WHO WILL YOU BECOME?
In addition to meditation, one way to begin reducing anxiety and stress is to stop focusing so much on merely what you want to do, and instead focus on who you want to be.

Hayden Lee, a colleague of London’s and also a certified academic life coach for teenagers, says it is especially important for teens to take the time to be deliberate with silence and calmness. But according to him, there is also a huge gap between what students are learning in schools and the skills that are actually needed to be successful in life. In his practice, Lee helps teens become critical thinkers and teaches them the art of self-awareness, how to identify value in their lives, how to be flexible, resilient and adaptable, and perhaps most importantly, the value of empathy for others and gratitude.

“There is an opportunity to really tap in and learn about yourself early in life, and then use that as a benefit for the rest of your life.”

Teenagers, London says, need to be intentional in taking the time to be quiet and reflect, and to think more critically about what they want in their lives. What are their goals? And what personal characteristics does it take to achieve them?
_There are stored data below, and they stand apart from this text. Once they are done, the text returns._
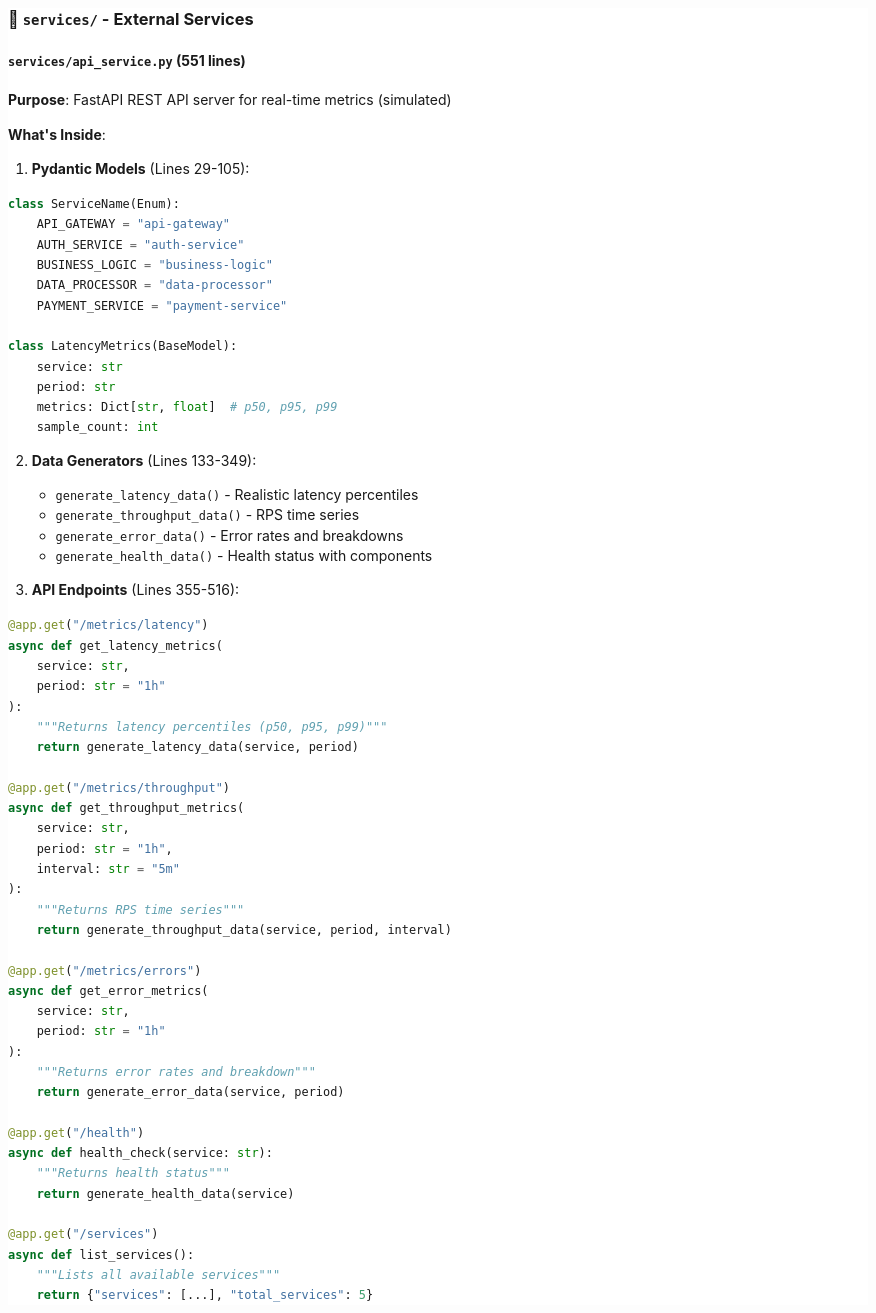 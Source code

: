 ### 📁 `services/` - External Services

#### **`services/api_service.py`** (551 lines)

**Purpose**: FastAPI REST API server for real-time metrics (simulated)

**What's Inside**:

1. **Pydantic Models** (Lines 29-105):
```python
class ServiceName(Enum):
    API_GATEWAY = "api-gateway"
    AUTH_SERVICE = "auth-service"
    BUSINESS_LOGIC = "business-logic"
    DATA_PROCESSOR = "data-processor"
    PAYMENT_SERVICE = "payment-service"

class LatencyMetrics(BaseModel):
    service: str
    period: str
    metrics: Dict[str, float]  # p50, p95, p99
    sample_count: int
```

2. **Data Generators** (Lines 133-349):
   - `generate_latency_data()` - Realistic latency percentiles
   - `generate_throughput_data()` - RPS time series
   - `generate_error_data()` - Error rates and breakdowns
   - `generate_health_data()` - Health status with components

3. **API Endpoints** (Lines 355-516):
```python
@app.get("/metrics/latency")
async def get_latency_metrics(
    service: str,
    period: str = "1h"
):
    """Returns latency percentiles (p50, p95, p99)"""
    return generate_latency_data(service, period)

@app.get("/metrics/throughput")
async def get_throughput_metrics(
    service: str,
    period: str = "1h",
    interval: str = "5m"
):
    """Returns RPS time series"""
    return generate_throughput_data(service, period, interval)

@app.get("/metrics/errors")
async def get_error_metrics(
    service: str,
    period: str = "1h"
):
    """Returns error rates and breakdown"""
    return generate_error_data(service, period)

@app.get("/health")
async def health_check(service: str):
    """Returns health status"""
    return generate_health_data(service)

@app.get("/services")
async def list_services():
    """Lists all available services"""
    return {"services": [...], "total_services": 5}
```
“I work with college counselors all the time and students miss the mark quite often because they’re thinking about the checklist but they’re not thinking about the characteristics and qualities that it takes in a person to achieve that to-do list,” London says. “They’re focusing on things that are out of their control instead of focusing on the things that they can control.”
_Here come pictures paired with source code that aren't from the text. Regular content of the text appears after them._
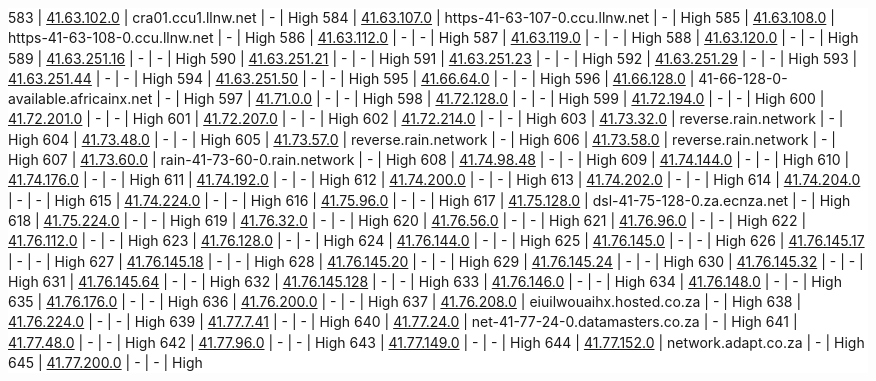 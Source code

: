 583 | [41.63.102.0](https://vuldb.com/?ip.41.63.102.0) | cra01.ccu1.llnw.net | - | High
584 | [41.63.107.0](https://vuldb.com/?ip.41.63.107.0) | https-41-63-107-0.ccu.llnw.net | - | High
585 | [41.63.108.0](https://vuldb.com/?ip.41.63.108.0) | https-41-63-108-0.ccu.llnw.net | - | High
586 | [41.63.112.0](https://vuldb.com/?ip.41.63.112.0) | - | - | High
587 | [41.63.119.0](https://vuldb.com/?ip.41.63.119.0) | - | - | High
588 | [41.63.120.0](https://vuldb.com/?ip.41.63.120.0) | - | - | High
589 | [41.63.251.16](https://vuldb.com/?ip.41.63.251.16) | - | - | High
590 | [41.63.251.21](https://vuldb.com/?ip.41.63.251.21) | - | - | High
591 | [41.63.251.23](https://vuldb.com/?ip.41.63.251.23) | - | - | High
592 | [41.63.251.29](https://vuldb.com/?ip.41.63.251.29) | - | - | High
593 | [41.63.251.44](https://vuldb.com/?ip.41.63.251.44) | - | - | High
594 | [41.63.251.50](https://vuldb.com/?ip.41.63.251.50) | - | - | High
595 | [41.66.64.0](https://vuldb.com/?ip.41.66.64.0) | - | - | High
596 | [41.66.128.0](https://vuldb.com/?ip.41.66.128.0) | 41-66-128-0-available.africainx.net | - | High
597 | [41.71.0.0](https://vuldb.com/?ip.41.71.0.0) | - | - | High
598 | [41.72.128.0](https://vuldb.com/?ip.41.72.128.0) | - | - | High
599 | [41.72.194.0](https://vuldb.com/?ip.41.72.194.0) | - | - | High
600 | [41.72.201.0](https://vuldb.com/?ip.41.72.201.0) | - | - | High
601 | [41.72.207.0](https://vuldb.com/?ip.41.72.207.0) | - | - | High
602 | [41.72.214.0](https://vuldb.com/?ip.41.72.214.0) | - | - | High
603 | [41.73.32.0](https://vuldb.com/?ip.41.73.32.0) | reverse.rain.network | - | High
604 | [41.73.48.0](https://vuldb.com/?ip.41.73.48.0) | - | - | High
605 | [41.73.57.0](https://vuldb.com/?ip.41.73.57.0) | reverse.rain.network | - | High
606 | [41.73.58.0](https://vuldb.com/?ip.41.73.58.0) | reverse.rain.network | - | High
607 | [41.73.60.0](https://vuldb.com/?ip.41.73.60.0) | rain-41-73-60-0.rain.network | - | High
608 | [41.74.98.48](https://vuldb.com/?ip.41.74.98.48) | - | - | High
609 | [41.74.144.0](https://vuldb.com/?ip.41.74.144.0) | - | - | High
610 | [41.74.176.0](https://vuldb.com/?ip.41.74.176.0) | - | - | High
611 | [41.74.192.0](https://vuldb.com/?ip.41.74.192.0) | - | - | High
612 | [41.74.200.0](https://vuldb.com/?ip.41.74.200.0) | - | - | High
613 | [41.74.202.0](https://vuldb.com/?ip.41.74.202.0) | - | - | High
614 | [41.74.204.0](https://vuldb.com/?ip.41.74.204.0) | - | - | High
615 | [41.74.224.0](https://vuldb.com/?ip.41.74.224.0) | - | - | High
616 | [41.75.96.0](https://vuldb.com/?ip.41.75.96.0) | - | - | High
617 | [41.75.128.0](https://vuldb.com/?ip.41.75.128.0) | dsl-41-75-128-0.za.ecnza.net | - | High
618 | [41.75.224.0](https://vuldb.com/?ip.41.75.224.0) | - | - | High
619 | [41.76.32.0](https://vuldb.com/?ip.41.76.32.0) | - | - | High
620 | [41.76.56.0](https://vuldb.com/?ip.41.76.56.0) | - | - | High
621 | [41.76.96.0](https://vuldb.com/?ip.41.76.96.0) | - | - | High
622 | [41.76.112.0](https://vuldb.com/?ip.41.76.112.0) | - | - | High
623 | [41.76.128.0](https://vuldb.com/?ip.41.76.128.0) | - | - | High
624 | [41.76.144.0](https://vuldb.com/?ip.41.76.144.0) | - | - | High
625 | [41.76.145.0](https://vuldb.com/?ip.41.76.145.0) | - | - | High
626 | [41.76.145.17](https://vuldb.com/?ip.41.76.145.17) | - | - | High
627 | [41.76.145.18](https://vuldb.com/?ip.41.76.145.18) | - | - | High
628 | [41.76.145.20](https://vuldb.com/?ip.41.76.145.20) | - | - | High
629 | [41.76.145.24](https://vuldb.com/?ip.41.76.145.24) | - | - | High
630 | [41.76.145.32](https://vuldb.com/?ip.41.76.145.32) | - | - | High
631 | [41.76.145.64](https://vuldb.com/?ip.41.76.145.64) | - | - | High
632 | [41.76.145.128](https://vuldb.com/?ip.41.76.145.128) | - | - | High
633 | [41.76.146.0](https://vuldb.com/?ip.41.76.146.0) | - | - | High
634 | [41.76.148.0](https://vuldb.com/?ip.41.76.148.0) | - | - | High
635 | [41.76.176.0](https://vuldb.com/?ip.41.76.176.0) | - | - | High
636 | [41.76.200.0](https://vuldb.com/?ip.41.76.200.0) | - | - | High
637 | [41.76.208.0](https://vuldb.com/?ip.41.76.208.0) | eiuilwouaihx.hosted.co.za | - | High
638 | [41.76.224.0](https://vuldb.com/?ip.41.76.224.0) | - | - | High
639 | [41.77.7.41](https://vuldb.com/?ip.41.77.7.41) | - | - | High
640 | [41.77.24.0](https://vuldb.com/?ip.41.77.24.0) | net-41-77-24-0.datamasters.co.za | - | High
641 | [41.77.48.0](https://vuldb.com/?ip.41.77.48.0) | - | - | High
642 | [41.77.96.0](https://vuldb.com/?ip.41.77.96.0) | - | - | High
643 | [41.77.149.0](https://vuldb.com/?ip.41.77.149.0) | - | - | High
644 | [41.77.152.0](https://vuldb.com/?ip.41.77.152.0) | network.adapt.co.za | - | High
645 | [41.77.200.0](https://vuldb.com/?ip.41.77.200.0) | - | - | High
It is in those moments of meditation and quietly reflecting on that which they can control that London says “there is an opportunity to really tap in and learn about yourself early in life, and then use that as a benefit for the rest of your life.”

Taking the time not only to learn those skills while in high school, but to incorporate them into their daily routines can be very impactful on students once they graduate. High school students benefit daily from the rigidity of scheduling. Classes, lunches, study halls, and before- or after-school activities are scheduled in block fashion.
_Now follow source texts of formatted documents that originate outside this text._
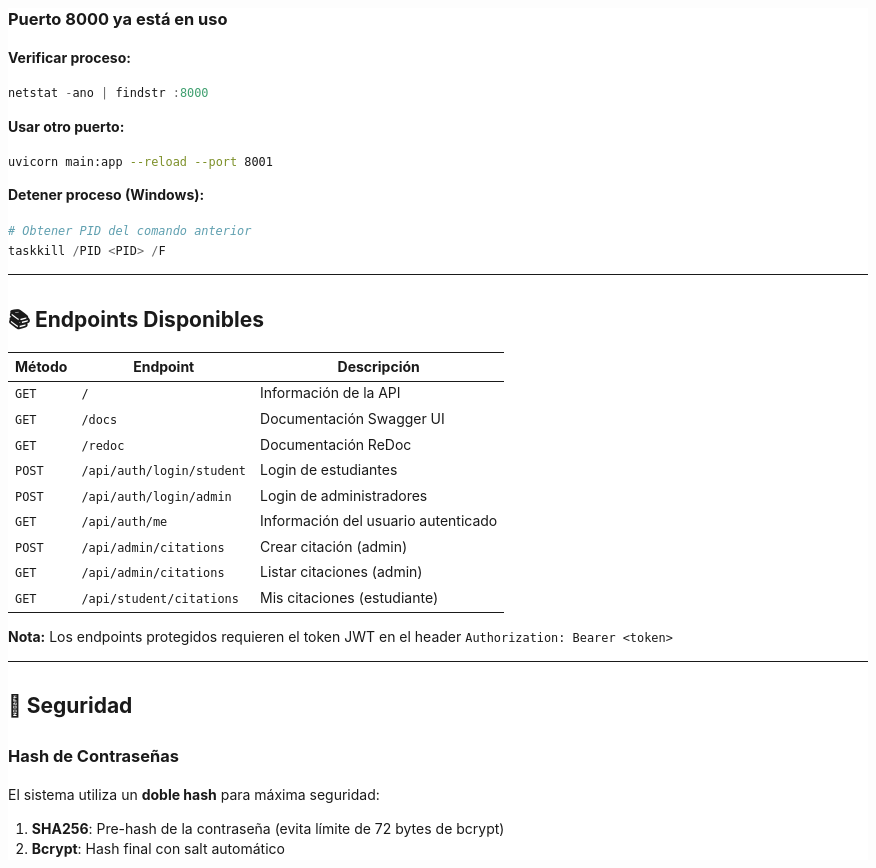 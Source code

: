
### Puerto 8000 ya está en uso

**Verificar proceso:**
```powershell
netstat -ano | findstr :8000
```

**Usar otro puerto:**
```bash
uvicorn main:app --reload --port 8001
```

**Detener proceso (Windows):**
```powershell
# Obtener PID del comando anterior
taskkill /PID <PID> /F
```

---

## 📚 Endpoints Disponibles

| Método | Endpoint | Descripción |
|--------|----------|-------------|
| `GET` | `/` | Información de la API |
| `GET` | `/docs` | Documentación Swagger UI |
| `GET` | `/redoc` | Documentación ReDoc |
| `POST` | `/api/auth/login/student` | Login de estudiantes |
| `POST` | `/api/auth/login/admin` | Login de administradores |
| `GET` | `/api/auth/me` | Información del usuario autenticado |
| `POST` | `/api/admin/citations` | Crear citación (admin) |
| `GET` | `/api/admin/citations` | Listar citaciones (admin) |
| `GET` | `/api/student/citations` | Mis citaciones (estudiante) |

**Nota:** Los endpoints protegidos requieren el token JWT en el header `Authorization: Bearer <token>`

---

## 🔐 Seguridad

### Hash de Contraseñas

El sistema utiliza un **doble hash** para máxima seguridad:

1. **SHA256**: Pre-hash de la contraseña (evita límite de 72 bytes de bcrypt)
2. **Bcrypt**: Hash final con salt automático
“High school students benefit from structure,” says Lela Mixon, director of the Center for Advising and Student Achievement at the University of Indianapolis. “They’re usually not as successful juggling as many things in college, due simply to the fact that they’re now responsible for juggling their own time.”

Mixon agrees with Lee that high school students tend to be more externally focused on what makes them look good on their high school résumé or college application. She says what’s more important is taking a more internal and intrinsic focus, and asking several key questions:

  • Who am I?
  • What motivates me?
  • What are my interests?
  • What impact do I want to have on the world?

Answering those questions becomes easier through the art of mindfulness and meditation, London says.

“When you get to these really deep levels of concentration and let go, there’s a lot to be gained,” he says. “You begin raising your self-awareness and start uncovering a deeper connection to yourself. Mediation is not a problem solver, but a tool to help you solve your problems. It aligns you with your purpose, and there’s a lot to be gained from that.”